Data in this exercise below:

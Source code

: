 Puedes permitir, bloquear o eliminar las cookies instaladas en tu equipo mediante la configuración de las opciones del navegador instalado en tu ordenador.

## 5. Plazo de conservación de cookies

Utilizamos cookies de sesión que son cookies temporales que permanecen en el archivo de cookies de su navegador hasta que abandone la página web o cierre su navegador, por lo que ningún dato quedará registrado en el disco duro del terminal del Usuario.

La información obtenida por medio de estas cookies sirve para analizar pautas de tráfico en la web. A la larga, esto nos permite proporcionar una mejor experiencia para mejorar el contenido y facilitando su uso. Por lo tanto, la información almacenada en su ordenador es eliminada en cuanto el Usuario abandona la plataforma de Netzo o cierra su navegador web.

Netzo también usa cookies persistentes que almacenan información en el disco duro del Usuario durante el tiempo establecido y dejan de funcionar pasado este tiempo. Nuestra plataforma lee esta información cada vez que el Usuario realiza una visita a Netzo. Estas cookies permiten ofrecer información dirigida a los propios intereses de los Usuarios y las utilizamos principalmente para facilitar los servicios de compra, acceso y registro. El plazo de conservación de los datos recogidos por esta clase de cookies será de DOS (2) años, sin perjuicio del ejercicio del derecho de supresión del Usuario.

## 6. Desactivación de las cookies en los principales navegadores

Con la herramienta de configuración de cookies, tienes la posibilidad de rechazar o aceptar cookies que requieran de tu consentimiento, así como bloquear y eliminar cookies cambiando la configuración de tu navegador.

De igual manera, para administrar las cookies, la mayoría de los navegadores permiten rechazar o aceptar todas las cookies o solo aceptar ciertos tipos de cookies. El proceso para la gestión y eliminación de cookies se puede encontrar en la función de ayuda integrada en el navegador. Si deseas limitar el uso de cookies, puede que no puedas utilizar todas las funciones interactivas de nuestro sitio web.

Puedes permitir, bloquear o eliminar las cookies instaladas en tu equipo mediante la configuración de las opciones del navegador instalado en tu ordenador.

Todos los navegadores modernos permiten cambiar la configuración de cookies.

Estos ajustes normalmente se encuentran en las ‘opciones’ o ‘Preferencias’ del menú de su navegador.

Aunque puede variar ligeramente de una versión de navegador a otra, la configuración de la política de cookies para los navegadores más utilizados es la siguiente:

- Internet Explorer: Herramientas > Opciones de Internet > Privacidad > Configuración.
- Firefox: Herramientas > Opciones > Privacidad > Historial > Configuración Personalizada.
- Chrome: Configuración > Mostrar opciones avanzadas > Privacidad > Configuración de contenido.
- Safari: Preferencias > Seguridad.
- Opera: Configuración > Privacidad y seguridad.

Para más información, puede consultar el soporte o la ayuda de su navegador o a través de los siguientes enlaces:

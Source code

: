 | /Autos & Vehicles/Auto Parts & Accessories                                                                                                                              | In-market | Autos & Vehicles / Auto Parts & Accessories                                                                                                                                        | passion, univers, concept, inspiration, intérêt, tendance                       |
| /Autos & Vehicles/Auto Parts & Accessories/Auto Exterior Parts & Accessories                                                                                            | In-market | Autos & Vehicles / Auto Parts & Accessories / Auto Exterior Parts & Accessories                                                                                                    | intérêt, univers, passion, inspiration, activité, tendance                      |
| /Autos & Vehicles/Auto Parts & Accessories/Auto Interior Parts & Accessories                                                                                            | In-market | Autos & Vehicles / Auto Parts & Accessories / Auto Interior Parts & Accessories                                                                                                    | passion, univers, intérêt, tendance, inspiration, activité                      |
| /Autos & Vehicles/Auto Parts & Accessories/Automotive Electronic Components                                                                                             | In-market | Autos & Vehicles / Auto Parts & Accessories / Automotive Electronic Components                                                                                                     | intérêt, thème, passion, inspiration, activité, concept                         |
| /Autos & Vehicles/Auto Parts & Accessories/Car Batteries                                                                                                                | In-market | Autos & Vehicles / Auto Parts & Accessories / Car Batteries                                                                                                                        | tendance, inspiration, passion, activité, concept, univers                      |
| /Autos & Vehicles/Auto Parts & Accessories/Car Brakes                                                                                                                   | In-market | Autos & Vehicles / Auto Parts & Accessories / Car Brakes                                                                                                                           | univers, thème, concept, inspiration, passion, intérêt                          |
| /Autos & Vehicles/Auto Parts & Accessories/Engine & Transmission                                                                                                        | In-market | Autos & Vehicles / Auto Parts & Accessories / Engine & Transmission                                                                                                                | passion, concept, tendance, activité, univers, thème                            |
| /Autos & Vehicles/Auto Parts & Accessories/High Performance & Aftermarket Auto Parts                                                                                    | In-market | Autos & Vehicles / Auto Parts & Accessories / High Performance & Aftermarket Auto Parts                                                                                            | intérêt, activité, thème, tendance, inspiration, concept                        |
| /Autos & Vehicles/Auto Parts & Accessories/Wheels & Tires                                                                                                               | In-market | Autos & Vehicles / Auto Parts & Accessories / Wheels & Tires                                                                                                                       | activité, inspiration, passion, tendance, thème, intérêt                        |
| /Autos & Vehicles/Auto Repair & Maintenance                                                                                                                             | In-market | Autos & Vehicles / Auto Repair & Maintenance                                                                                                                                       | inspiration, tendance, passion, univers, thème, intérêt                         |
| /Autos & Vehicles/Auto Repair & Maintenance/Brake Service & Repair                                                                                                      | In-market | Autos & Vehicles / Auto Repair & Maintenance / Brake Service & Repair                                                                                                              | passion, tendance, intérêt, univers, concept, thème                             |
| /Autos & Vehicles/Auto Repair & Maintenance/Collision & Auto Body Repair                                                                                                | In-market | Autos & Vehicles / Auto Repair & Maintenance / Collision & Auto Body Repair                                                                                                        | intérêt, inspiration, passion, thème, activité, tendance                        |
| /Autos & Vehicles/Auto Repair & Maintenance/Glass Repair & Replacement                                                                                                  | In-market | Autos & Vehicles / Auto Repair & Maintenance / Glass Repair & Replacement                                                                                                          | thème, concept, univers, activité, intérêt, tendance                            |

End of Data in this exercise.

» **Work request**
Nothing may be left out. Retype all the entries exactly.

» **Answer to this task**
Source code

: Puedes permitir, bloquear o eliminar las cookies instaladas en tu equipo mediante la configuración de las opciones del navegador instalado en tu ordenador.

## 5. Plazo de conservación de cookies

Utilizamos cookies de sesión que son cookies temporales que permanecen en el archivo de cookies de su navegador hasta que abandone la página web o cierre su navegador, por lo que ningún dato quedará registrado en el disco duro del terminal del Usuario.

La información obtenida por medio de estas cookies sirve para analizar pautas de tráfico en la web. A la larga, esto nos permite proporcionar una mejor experiencia para mejorar el contenido y facilitando su uso. Por lo tanto, la información almacenada en su ordenador es eliminada en cuanto el Usuario abandona la plataforma de Netzo o cierra su navegador web.

Netzo también usa cookies persistentes que almacenan información en el disco duro del Usuario durante el tiempo establecido y dejan de funcionar pasado este tiempo. Nuestra plataforma lee esta información cada vez que el Usuario realiza una visita a Netzo. Estas cookies permiten ofrecer información dirigida a los propios intereses de los Usuarios y las utilizamos principalmente para facilitar los servicios de compra, acceso y registro. El plazo de conservación de los datos recogidos por esta clase de cookies será de DOS (2) años, sin perjuicio del ejercicio del derecho de supresión del Usuario.

## 6. Desactivación de las cookies en los principales navegadores

Con la herramienta de configuración de cookies, tienes la posibilidad de rechazar o aceptar cookies que requieran de tu consentimiento, así como bloquear y eliminar cookies cambiando la configuración de tu navegador.

De igual manera, para administrar las cookies, la mayoría de los navegadores permiten rechazar o aceptar todas las cookies o solo aceptar ciertos tipos de cookies. El proceso para la gestión y eliminación de cookies se puede encontrar en la función de ayuda integrada en el navegador. Si deseas limitar el uso de cookies, puede que no puedas utilizar todas las funciones interactivas de nuestro sitio web.

Puedes permitir, bloquear o eliminar las cookies instaladas en tu equipo mediante la configuración de las opciones del navegador instalado en tu ordenador.

Todos los navegadores modernos permiten cambiar la configuración de cookies.

Estos ajustes normalmente se encuentran en las ‘opciones’ o ‘Preferencias’ del menú de su navegador.

Aunque puede variar ligeramente de una versión de navegador a otra, la configuración de la política de cookies para los navegadores más utilizados es la siguiente:

- Internet Explorer: Herramientas > Opciones de Internet > Privacidad > Configuración.
- Firefox: Herramientas > Opciones > Privacidad > Historial > Configuración Personalizada.
- Chrome: Configuración > Mostrar opciones avanzadas > Privacidad > Configuración de contenido.
- Safari: Preferencias > Seguridad.
- Opera: Configuración > Privacidad y seguridad.

Para más información, puede consultar el soporte o la ayuda de su navegador o a través de los siguientes enlaces:

Source code

: | /Autos & Vehicles/Auto Parts & Accessories                                                                                                                              | In-market | Autos & Vehicles / Auto Parts & Accessories                                                                                                                                        | passion, univers, concept, inspiration, intérêt, tendance                       |
| /Autos & Vehicles/Auto Parts & Accessories/Auto Exterior Parts & Accessories                                                                                            | In-market | Autos & Vehicles / Auto Parts & Accessories / Auto Exterior Parts & Accessories                                                                                                    | intérêt, univers, passion, inspiration, activité, tendance                      |
| /Autos & Vehicles/Auto Parts & Accessories/Auto Interior Parts & Accessories                                                                                            | In-market | Autos & Vehicles / Auto Parts & Accessories / Auto Interior Parts & Accessories                                                                                                    | passion, univers, intérêt, tendance, inspiration, activité                      |
| /Autos & Vehicles/Auto Parts & Accessories/Automotive Electronic Components                                                                                             | In-market | Autos & Vehicles / Auto Parts & Accessories / Automotive Electronic Components                                                                                                     | intérêt, thème, passion, inspiration, activité, concept                         |
| /Autos & Vehicles/Auto Parts & Accessories/Car Batteries                                                                                                                | In-market | Autos & Vehicles / Auto Parts & Accessories / Car Batteries                                                                                                                        | tendance, inspiration, passion, activité, concept, univers                      |
| /Autos & Vehicles/Auto Parts & Accessories/Car Brakes                                                                                                                   | In-market | Autos & Vehicles / Auto Parts & Accessories / Car Brakes                                                                                                                           | univers, thème, concept, inspiration, passion, intérêt                          |
| /Autos & Vehicles/Auto Parts & Accessories/Engine & Transmission                                                                                                        | In-market | Autos & Vehicles / Auto Parts & Accessories / Engine & Transmission                                                                                                                | passion, concept, tendance, activité, univers, thème                            |
| /Autos & Vehicles/Auto Parts & Accessories/High Performance & Aftermarket Auto Parts                                                                                    | In-market | Autos & Vehicles / Auto Parts & Accessories / High Performance & Aftermarket Auto Parts                                                                                            | intérêt, activité, thème, tendance, inspiration, concept                        |
| /Autos & Vehicles/Auto Parts & Accessories/Wheels & Tires                                                                                                               | In-market | Autos & Vehicles / Auto Parts & Accessories / Wheels & Tires                                                                                                                       | activité, inspiration, passion, tendance, thème, intérêt                        |
| /Autos & Vehicles/Auto Repair & Maintenance                                                                                                                             | In-market | Autos & Vehicles / Auto Repair & Maintenance                                                                                                                                       | inspiration, tendance, passion, univers, thème, intérêt                         |
| /Autos & Vehicles/Auto Repair & Maintenance/Brake Service & Repair                                                                                                      | In-market | Autos & Vehicles / Auto Repair & Maintenance / Brake Service & Repair                                                                                                              | passion, tendance, intérêt, univers, concept, thème                             |
| /Autos & Vehicles/Auto Repair & Maintenance/Collision & Auto Body Repair                                                                                                | In-market | Autos & Vehicles / Auto Repair & Maintenance / Collision & Auto Body Repair                                                                                                        | intérêt, inspiration, passion, thème, activité, tendance                        |
| /Autos & Vehicles/Auto Repair & Maintenance/Glass Repair & Replacement                                                                                                  | In-market | Autos & Vehicles / Auto Repair & Maintenance / Glass Repair & Replacement                                                                                                          | thème, concept, univers, activité, intérêt, tendance                            |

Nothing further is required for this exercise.